Sergi, milattan önce 2. yüzyıldan günümüze, atın sanatta ve mühendislikteki izlerini sürmeyi ve "beygir gücü" kavramıyla otomobilin endüstri tarihindeki dönüşümünü bir arada keşfetmeyi hedefliyor.
"Atın otomobille, sanatın mühendislikle buluştuğu müthiş bir tarihsel yolculuk" temasıyla açılan sergide, at figürleri, otomobiller, tablolar, oyuncaklar ve çeşitli nesneler izleyiciye sunuluyor.
Sergi, "Rahmi M. Koç Koleksiyonu'ndan At Figürleri" ve "Rahmi M. Koç Müzesi'nden Otomobil Hikayeleri" başlıklı bölümleriyle sanatseverleri ağırlıyor.
Açılış töreninde AA muhabirine açıklamada bulunan Rahmi M. Koç Koleksiyonu'ndan At Figürleri bölümünün küratörü Serra Kanyak, her 10 yılda bir büyük sergiler hazırladıklarını dile getirerek, "30. yıl için yine Rahmi Bey'in özel ilgi alanından bir konu seçelim, dedik.
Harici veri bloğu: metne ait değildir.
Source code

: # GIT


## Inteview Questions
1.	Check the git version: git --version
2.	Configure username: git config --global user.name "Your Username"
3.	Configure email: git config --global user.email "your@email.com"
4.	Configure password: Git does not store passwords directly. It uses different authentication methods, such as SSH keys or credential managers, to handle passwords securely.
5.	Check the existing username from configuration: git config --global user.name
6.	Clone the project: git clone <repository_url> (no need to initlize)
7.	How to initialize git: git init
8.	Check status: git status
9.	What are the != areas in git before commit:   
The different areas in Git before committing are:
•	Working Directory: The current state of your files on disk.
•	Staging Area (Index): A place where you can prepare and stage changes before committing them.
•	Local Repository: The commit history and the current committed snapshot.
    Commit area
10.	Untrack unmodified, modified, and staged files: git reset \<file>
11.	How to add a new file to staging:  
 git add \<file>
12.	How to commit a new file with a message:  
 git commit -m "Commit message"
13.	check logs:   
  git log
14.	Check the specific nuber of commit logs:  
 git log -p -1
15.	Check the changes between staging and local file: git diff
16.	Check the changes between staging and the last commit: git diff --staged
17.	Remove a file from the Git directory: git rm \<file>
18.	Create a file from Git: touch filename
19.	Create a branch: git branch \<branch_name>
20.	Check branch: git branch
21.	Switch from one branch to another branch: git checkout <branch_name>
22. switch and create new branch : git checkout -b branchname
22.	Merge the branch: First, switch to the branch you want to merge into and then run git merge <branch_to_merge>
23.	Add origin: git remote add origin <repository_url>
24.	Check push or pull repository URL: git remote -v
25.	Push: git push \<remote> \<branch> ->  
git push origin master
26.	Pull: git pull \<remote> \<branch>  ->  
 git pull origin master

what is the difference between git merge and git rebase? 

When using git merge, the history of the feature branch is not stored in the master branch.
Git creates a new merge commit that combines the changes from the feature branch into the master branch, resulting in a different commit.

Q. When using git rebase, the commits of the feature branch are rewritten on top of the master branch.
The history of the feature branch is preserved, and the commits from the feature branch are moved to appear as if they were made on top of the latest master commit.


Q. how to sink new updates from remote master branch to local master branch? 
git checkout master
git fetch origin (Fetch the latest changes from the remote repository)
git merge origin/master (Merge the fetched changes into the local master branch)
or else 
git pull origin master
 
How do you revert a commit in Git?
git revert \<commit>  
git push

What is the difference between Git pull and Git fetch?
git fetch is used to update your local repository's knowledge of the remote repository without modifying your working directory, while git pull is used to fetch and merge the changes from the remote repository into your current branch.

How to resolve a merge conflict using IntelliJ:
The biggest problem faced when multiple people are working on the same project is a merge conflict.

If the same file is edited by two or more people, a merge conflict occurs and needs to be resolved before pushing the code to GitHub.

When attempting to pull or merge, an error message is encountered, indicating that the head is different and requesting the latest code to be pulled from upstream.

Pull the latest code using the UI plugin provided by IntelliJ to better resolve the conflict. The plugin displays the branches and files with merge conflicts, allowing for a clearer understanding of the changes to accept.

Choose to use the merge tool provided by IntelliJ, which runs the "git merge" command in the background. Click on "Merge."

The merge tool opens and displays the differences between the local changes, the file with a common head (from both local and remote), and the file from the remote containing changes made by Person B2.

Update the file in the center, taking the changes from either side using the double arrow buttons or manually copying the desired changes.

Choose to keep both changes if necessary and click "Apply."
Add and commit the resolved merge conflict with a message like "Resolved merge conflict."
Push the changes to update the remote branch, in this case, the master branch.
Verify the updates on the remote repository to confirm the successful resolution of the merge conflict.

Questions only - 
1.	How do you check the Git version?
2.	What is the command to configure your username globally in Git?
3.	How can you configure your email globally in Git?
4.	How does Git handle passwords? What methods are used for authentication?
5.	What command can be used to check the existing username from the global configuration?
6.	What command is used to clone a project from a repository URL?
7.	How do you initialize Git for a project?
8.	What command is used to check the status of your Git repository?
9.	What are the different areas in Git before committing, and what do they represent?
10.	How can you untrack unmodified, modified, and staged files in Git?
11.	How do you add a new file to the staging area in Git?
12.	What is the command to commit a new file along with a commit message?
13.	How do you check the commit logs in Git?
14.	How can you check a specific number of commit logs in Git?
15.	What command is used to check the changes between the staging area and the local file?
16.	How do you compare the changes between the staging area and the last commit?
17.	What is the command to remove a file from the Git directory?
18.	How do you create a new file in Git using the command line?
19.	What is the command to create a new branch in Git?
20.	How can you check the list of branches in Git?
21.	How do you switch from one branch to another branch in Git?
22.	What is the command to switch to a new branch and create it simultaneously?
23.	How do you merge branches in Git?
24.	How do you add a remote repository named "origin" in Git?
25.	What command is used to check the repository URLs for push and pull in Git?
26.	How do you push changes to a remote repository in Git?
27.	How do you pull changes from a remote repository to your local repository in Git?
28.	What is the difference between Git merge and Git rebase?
Rahmi Bey, 'Atları ve arabaları, sanayiyle sanayi öncesi dönemi birleştiren bir tema olarak atı seçelim. Böyle bir sergi hazırlayalım.' dedi. Çok geniş bir konu. Ben atlarla ilgili bölümü üstlendim. Rahmi Bey'in koleksiyonunda zaten hali hazırda epeyce atla ilgili objemiz vardı. Onları değerlendirdik, bir araya getirdik." diye konuştu.
Kanyak, bir taraftan da otomobille ilgili olan kısmın hazırlandığını belirterek, şu bilgileri verdi:
"Ailenin geçmişten gelen at merakı, sevgisi olduğu için işimiz çok zor olmadı. Büyük kısmı kendi koleksiyonumuzdan oluşan parçalar oldu. Onun dışında bize destek veren Türkiye Jokey Kulübü, İstanbul Kitaplığı Çelik Gülersoy Vakfı, İnönü Vakfı gibi pek çok kurumdan destek geldi. Hem sanat hem günlük hayatta at binerken kullanılan aksamları, giysileri bir araya getirdik. O yüzden zengin bir koleksiyon oldu"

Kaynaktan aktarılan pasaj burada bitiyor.